Department of Computer Science, Universitat Politècnica de Catalunya, Barcelona, 08034, Spain.
Amalfi Analytics, Spain.
Comput Biol Med. 2022 Dec;151(Pt A):106188. doi: 10.1016/j.compbiomed.2022.106188. Epub 2022 Oct 12.
Accurate prediction of the mortality of post-liver transplantation is an important but challenging task. It relates to optimizing organ allocation and estimating the risk of possible dysfunction. Existing risk scoring models, such as the Balance of Risk (BAR) score and the Survival Outcomes Following Liver Transplantation (SOFT) score, do not predict the mortality of post-liver transplantation with sufficient accuracy. In this study, we evaluate the performance of machine learning models and establish an explainable machine learning model for predicting mortality in liver transplant recipients.

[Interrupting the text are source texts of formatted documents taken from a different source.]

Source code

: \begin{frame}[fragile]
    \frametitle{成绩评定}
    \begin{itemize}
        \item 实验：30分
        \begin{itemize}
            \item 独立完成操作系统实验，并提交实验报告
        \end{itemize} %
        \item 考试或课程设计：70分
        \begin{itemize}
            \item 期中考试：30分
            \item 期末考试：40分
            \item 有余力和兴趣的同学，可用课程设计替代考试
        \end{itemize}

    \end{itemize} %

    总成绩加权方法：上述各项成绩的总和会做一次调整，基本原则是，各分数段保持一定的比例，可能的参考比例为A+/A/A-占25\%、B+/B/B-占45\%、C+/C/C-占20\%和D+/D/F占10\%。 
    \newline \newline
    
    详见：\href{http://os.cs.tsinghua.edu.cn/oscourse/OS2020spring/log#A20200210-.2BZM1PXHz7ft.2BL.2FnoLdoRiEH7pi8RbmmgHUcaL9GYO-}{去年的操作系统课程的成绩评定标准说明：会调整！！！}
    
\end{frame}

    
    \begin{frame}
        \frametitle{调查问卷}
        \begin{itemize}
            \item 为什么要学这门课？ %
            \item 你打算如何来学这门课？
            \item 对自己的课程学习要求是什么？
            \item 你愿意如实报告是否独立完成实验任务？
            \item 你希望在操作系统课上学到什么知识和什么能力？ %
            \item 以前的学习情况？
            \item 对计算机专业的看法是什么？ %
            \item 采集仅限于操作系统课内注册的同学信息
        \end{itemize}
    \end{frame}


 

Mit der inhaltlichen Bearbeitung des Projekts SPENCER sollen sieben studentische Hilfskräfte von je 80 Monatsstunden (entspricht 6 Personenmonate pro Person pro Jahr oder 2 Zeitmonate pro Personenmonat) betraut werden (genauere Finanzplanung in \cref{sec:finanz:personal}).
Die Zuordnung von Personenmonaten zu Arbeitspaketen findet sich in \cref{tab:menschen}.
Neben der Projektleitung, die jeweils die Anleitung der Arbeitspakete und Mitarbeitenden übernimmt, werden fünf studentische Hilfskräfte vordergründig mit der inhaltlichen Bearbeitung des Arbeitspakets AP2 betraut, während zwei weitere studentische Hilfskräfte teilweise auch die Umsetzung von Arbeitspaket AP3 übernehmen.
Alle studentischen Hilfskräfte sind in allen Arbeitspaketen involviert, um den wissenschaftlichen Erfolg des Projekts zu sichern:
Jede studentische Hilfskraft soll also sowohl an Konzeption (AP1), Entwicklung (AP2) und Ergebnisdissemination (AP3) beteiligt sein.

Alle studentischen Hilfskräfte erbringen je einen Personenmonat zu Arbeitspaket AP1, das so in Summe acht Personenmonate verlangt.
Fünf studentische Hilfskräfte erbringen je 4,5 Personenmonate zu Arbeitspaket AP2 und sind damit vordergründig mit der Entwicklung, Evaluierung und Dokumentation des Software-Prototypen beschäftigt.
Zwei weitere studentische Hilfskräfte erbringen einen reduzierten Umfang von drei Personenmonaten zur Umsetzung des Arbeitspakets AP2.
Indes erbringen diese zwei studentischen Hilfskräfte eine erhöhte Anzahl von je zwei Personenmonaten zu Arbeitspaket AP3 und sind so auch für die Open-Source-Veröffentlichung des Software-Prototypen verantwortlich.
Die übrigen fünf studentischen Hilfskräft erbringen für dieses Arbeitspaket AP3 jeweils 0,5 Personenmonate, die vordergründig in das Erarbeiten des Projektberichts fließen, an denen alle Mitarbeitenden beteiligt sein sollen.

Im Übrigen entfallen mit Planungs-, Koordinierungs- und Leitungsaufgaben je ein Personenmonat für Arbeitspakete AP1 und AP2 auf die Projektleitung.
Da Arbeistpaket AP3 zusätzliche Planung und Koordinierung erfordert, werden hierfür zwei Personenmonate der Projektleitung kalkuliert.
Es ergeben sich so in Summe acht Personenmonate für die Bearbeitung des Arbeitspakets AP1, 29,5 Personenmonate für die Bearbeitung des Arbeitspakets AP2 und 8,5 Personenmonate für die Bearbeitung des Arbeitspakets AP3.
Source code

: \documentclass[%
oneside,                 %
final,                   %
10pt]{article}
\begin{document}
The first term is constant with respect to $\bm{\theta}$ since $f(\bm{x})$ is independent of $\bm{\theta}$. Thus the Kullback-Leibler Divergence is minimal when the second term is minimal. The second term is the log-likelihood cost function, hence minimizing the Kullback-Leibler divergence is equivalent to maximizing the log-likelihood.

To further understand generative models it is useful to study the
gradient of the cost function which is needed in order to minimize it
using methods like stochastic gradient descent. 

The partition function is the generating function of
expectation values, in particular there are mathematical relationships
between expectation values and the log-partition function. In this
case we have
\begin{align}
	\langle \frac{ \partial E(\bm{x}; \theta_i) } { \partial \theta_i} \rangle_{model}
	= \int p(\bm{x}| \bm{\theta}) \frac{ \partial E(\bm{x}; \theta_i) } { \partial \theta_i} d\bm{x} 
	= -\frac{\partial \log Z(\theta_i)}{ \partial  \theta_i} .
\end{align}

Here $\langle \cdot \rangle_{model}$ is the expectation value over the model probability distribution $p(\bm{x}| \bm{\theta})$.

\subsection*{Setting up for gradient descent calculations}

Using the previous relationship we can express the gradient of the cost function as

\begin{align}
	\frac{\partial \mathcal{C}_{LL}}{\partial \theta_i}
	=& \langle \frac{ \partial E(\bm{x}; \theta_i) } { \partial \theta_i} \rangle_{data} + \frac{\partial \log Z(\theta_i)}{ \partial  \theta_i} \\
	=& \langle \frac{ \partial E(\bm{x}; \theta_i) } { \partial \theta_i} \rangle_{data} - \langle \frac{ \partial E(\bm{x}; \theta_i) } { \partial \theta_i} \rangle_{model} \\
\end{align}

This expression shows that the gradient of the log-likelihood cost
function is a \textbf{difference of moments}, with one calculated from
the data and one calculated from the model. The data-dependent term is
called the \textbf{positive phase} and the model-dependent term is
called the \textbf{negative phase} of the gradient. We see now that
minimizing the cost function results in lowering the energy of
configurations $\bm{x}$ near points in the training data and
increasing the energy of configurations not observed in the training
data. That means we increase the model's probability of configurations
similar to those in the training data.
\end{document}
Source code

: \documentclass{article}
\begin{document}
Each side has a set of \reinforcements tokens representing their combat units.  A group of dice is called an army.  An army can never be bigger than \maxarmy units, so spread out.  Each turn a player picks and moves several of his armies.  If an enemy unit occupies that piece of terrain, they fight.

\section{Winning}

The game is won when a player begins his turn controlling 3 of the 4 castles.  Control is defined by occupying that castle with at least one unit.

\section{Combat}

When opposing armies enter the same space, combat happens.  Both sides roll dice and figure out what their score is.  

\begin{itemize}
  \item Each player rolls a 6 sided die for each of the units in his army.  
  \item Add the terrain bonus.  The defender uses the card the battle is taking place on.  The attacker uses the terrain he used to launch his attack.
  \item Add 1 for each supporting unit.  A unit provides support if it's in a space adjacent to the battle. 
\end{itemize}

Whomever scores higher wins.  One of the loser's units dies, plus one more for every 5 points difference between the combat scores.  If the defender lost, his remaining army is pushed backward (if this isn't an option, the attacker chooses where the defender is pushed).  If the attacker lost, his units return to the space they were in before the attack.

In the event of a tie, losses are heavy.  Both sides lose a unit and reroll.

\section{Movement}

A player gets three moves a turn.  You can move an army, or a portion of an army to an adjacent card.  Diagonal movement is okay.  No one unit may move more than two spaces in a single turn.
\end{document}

The optimal feature set for the prediction of the mortality was selected by a wrapper method based on binary particle swarm optimization (BPSO). With the selected optimal feature set, seven machine learning models were applied to predict mortality over different time windows. The best-performing model was used to predict mortality through a comprehensive comparison and evaluation. An interpretable approach based on machine learning and SHapley Additive exPlanations (SHAP) is used to explicitly explain the model's decision and make new discoveries.
With regard to predictive power, our results demonstrated that the feature set selected by BPSO outperformed both the feature set in the existing risk score model (BAR score, SOFT score) and the feature set processed by principal component analysis (PCA). The best-performing model, extreme gradient boosting (XGBoost), was found to improve the Area Under a Curve (AUC) values for mortality prediction by 6.7%, 11.6%, and 17.4% at 3 months, 3 years, and 10 years, respectively, compared to the SOFT score. The main predictors of mortality and their impact were discussed for different age groups and different follow-up periods.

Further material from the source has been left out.